Впервые у Вейль начала болеть голова во время подготовки к экзаменам в Высшей нормальной школе. Боли продолжались всю жизнь. Она не могла предугадать ни когда боль подступит, ни что ее вызовет, ни как долго она будет длиться. Когда головная боль усиливалась, остальные части тела обмякали. Чувствовать, как взрывается голова. Чувствовать, как еще немного и мозг разлетится на кусочки. Чувствовать, как позвоночник вжимается в мозг, и чувствовать, что мозг словно сухофрукт… Из-за головной боли ее мутило, у нее темнело в глазах. Она не могла есть, не могла пить; даже пережевывание пищи вызывало рвоту. Ей казалось, будто ее голову сжимали в тисках.
Много лет спустя она писала в своей тетради о красоте. Она перечислила три критерия. Красота — это гармоничное сочетание случая и блага. Она ни к чему не сводима, кажется, будто она существует вечно и при этом подчинена некоему высшему закону, силе любви и альтруизма — к ним Вейль постоянно возвращается в своих размышлениях, их она и называет благом. Красота, как Бог, — предельно личное и в то же время предельно безличное переживание. Перед лицом красоты желания нет. «Мы рады были бы съесть все предметы нашего вожделения. Прекрасное есть то, что мы вожделеем без желания это съесть. Мы желаем, чтобы оно — было»[29].

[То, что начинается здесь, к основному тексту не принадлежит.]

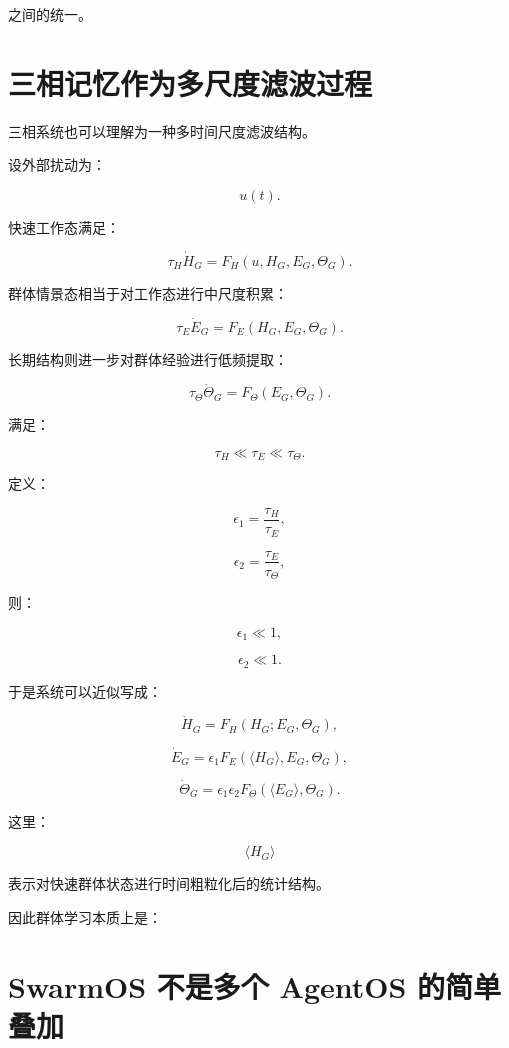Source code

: 之间的统一。


\section{三相记忆作为多尺度滤波过程}

三相系统也可以理解为一种多时间尺度滤波结构。

设外部扰动为：

\[
u(t).
\]

快速工作态满足：

\[
\tau_H \dot H_G
=
F_H(u,H_G,E_G,\Theta_G).
\]

群体情景态相当于对工作态进行中尺度积累：

\[
\tau_E \dot E_G
=
F_E(H_G,E_G,\Theta_G).
\]

长期结构则进一步对群体经验进行低频提取：

\[
\tau_\Theta \dot \Theta_G
=
F_\Theta(E_G,\Theta_G).
\]

满足：

\[
\tau_H
\ll
\tau_E
\ll
\tau_\Theta.
\]

定义：

\[
\epsilon_1
=
\frac{\tau_H}{\tau_E},
\]

\[
\epsilon_2
=
\frac{\tau_E}{\tau_\Theta},
\]

则：

\[
\epsilon_1
\ll
1,
\]

\[
\epsilon_2
\ll
1.
\]

于是系统可以近似写成：

\[
\dot H_G
=
F_H(H_G;E_G,\Theta_G),
\]

\[
\dot E_G
=
\epsilon_1
F_E(\langle H_G\rangle,E_G,\Theta_G),
\]

\[
\dot\Theta_G
=
\epsilon_1\epsilon_2
F_\Theta(\langle E_G\rangle,\Theta_G).
\]

这里：

\[
\langle H_G\rangle
\]

表示对快速群体状态进行时间粗粒化后的统计结构。

因此群体学习本质上是：

\begin{statementbox}
\centering
{}
\end{statementbox}


\section{SwarmOS 不是多个 AgentOS 的简单叠加}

Рассказать историю — это акт любви. Рассказчица проникает вглубь сознания слушателя, привносит покой и порядок туда, где иначе их бы не было. Сказка не отрицает хаос, царящий во вселенной. Она, скорее, дает шанс, допускает вероятность того, что в нашем не вполне идеальном мире всё равно можно сделать что-то благое.
Когда Вейль было пятнадцать, ее обеспеченные и образованные родители отвезли ее в термы. Пока мать Вейль принимала процедуры, дочь курила и сплетничала с горничными и портье, призывая их организовать профсоюз. Ей была близка марксистская риторика, и всё же, как рассказывала она своей подруге Симоне Петреман, рабочие казались ей намного красивее посетителей терм. Она написала письмо с просьбой о вступлении в Коммунистическую партию и позже действительно в нее вступила.
Когда Симоне было двадцать два года, она преподавала в старшей школе в Ле-Пюи, а все выходные проводила в шахтерском городе Сент-Этьен, давая бесплатные уроки французского языка и политической экономии. «По мнению Маркса, возможно, самой важной победой пролетарской революции должно стать уничтожение того, что он называет „унизительным разделением труда на интеллектуальный и ручной“… Чтобы прийти к этому, мы должны прежде всего научить рабочих пользоваться языком, особенно языком письменным», — писала она в левом журнале «Л’Эффор».
В Ле-Пюи она убедила членов учительского профсоюза организовать межпрофсоюзное движение совместно с каменщиками и плотниками. Ее возмущало отсутствие профсоюза для безработных, и она взялась за его создание. Не менее сотни безработных последовали за ней на заседание городского совета. После того, как им не дали слова, они промаршировали перед столом заседающих, а затем отправились к дому мэра. В местной прессе эти события назвали «беспорядками».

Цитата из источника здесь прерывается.